* **What is expected**: Go over the lines below, and when one contains the word "Зайти", copy it.

* **Data for analysis**:

+===+

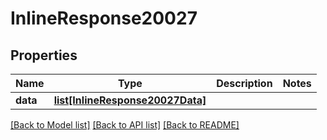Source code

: # InlineResponse20027

## Properties
Name | Type | Description | Notes
------------ | ------------- | ------------- | -------------
**data** | [**list[InlineResponse20027Data]**](InlineResponse20027Data.md) |  | 

[[Back to Model list]](../README.md#documentation-for-models) [[Back to API list]](../README.md#documentation-for-api-endpoints) [[Back to README]](../README.md)


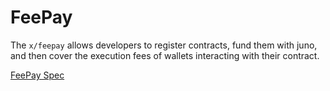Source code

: # FeePay

The `x/feepay` allows developers to register contracts, fund them with juno, and then cover the execution fees of wallets interacting with their contract.

[FeePay Spec](./spec/README.md)

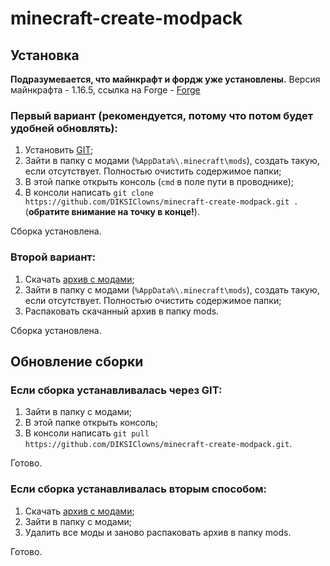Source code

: # minecraft-create-modpack

## Установка
**Подразумевается, что майнкрафт и фордж уже установлены.**
Версия майнкрафта - 1.16.5, ссылка на Forge - [Forge](https://files.minecraftforge.net/maven/net/minecraftforge/forge/1.16.5-36.0.1/forge-1.16.5-36.0.1-installer.jar "Download Forge")

### Первый вариант (рекомендуется, потому что потом будет удобней обновлять):
1) Установить [GIT](https://github.com/git-for-windows/git/releases/download/v2.30.0.windows.2/Git-2.30.0.2-64-bit.exe "Download GIT");
2) Зайти в папку с модами (`%AppData%\.minecraft\mods`), создать такую, если отсутствует. Полностью очистить содержимое папки;
3) В этой папке открыть консоль (`cmd` в поле пути в проводнике);
4) В консоли написать `git clone https://github.com/DIKSIClowns/minecraft-create-modpack.git .` (**обратите внимание на точку в конце!**).  

Сборка установлена.
### Второй вариант:
1) Скачать [архив с модами](https://github.com/DIKSIClowns/minecraft-create-modpack/archive/main.zip);
2) Зайти в папку с модами (`%AppData%\.minecraft\mods`), создать такую, если отсутствует. Полностью очистить содержимое папки;
3) Распаковать скачанный архив в папку mods.  

Сборка установлена.

## Обновление сборки
### Если сборка устанавливалась через GIT:
1) Зайти в папку с модами;
2) В этой папке открыть консоль;
3) В консоли написать `git pull https://github.com/DIKSIClowns/minecraft-create-modpack.git`.  

Готово.

### Если сборка устанавливалась вторым способом:
1) Скачать [архив с модами](https://github.com/DIKSIClowns/minecraft-create-modpack/archive/main.zip);
2) Зайти в папку с модами;
3) Удалить все моды и заново распаковать архив в папку mods.  

Готово.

+===+

* **Solution for this problem**:
2) Зайти в папку с модами (`%AppData%\.minecraft\mods`), создать такую, если отсутствует. Полностью очистить содержимое папки;
2) Зайти в папку с модами (`%AppData%\.minecraft\mods`), создать такую, если отсутствует. Полностью очистить содержимое папки;
1) Зайти в папку с модами;
2) Зайти в папку с модами;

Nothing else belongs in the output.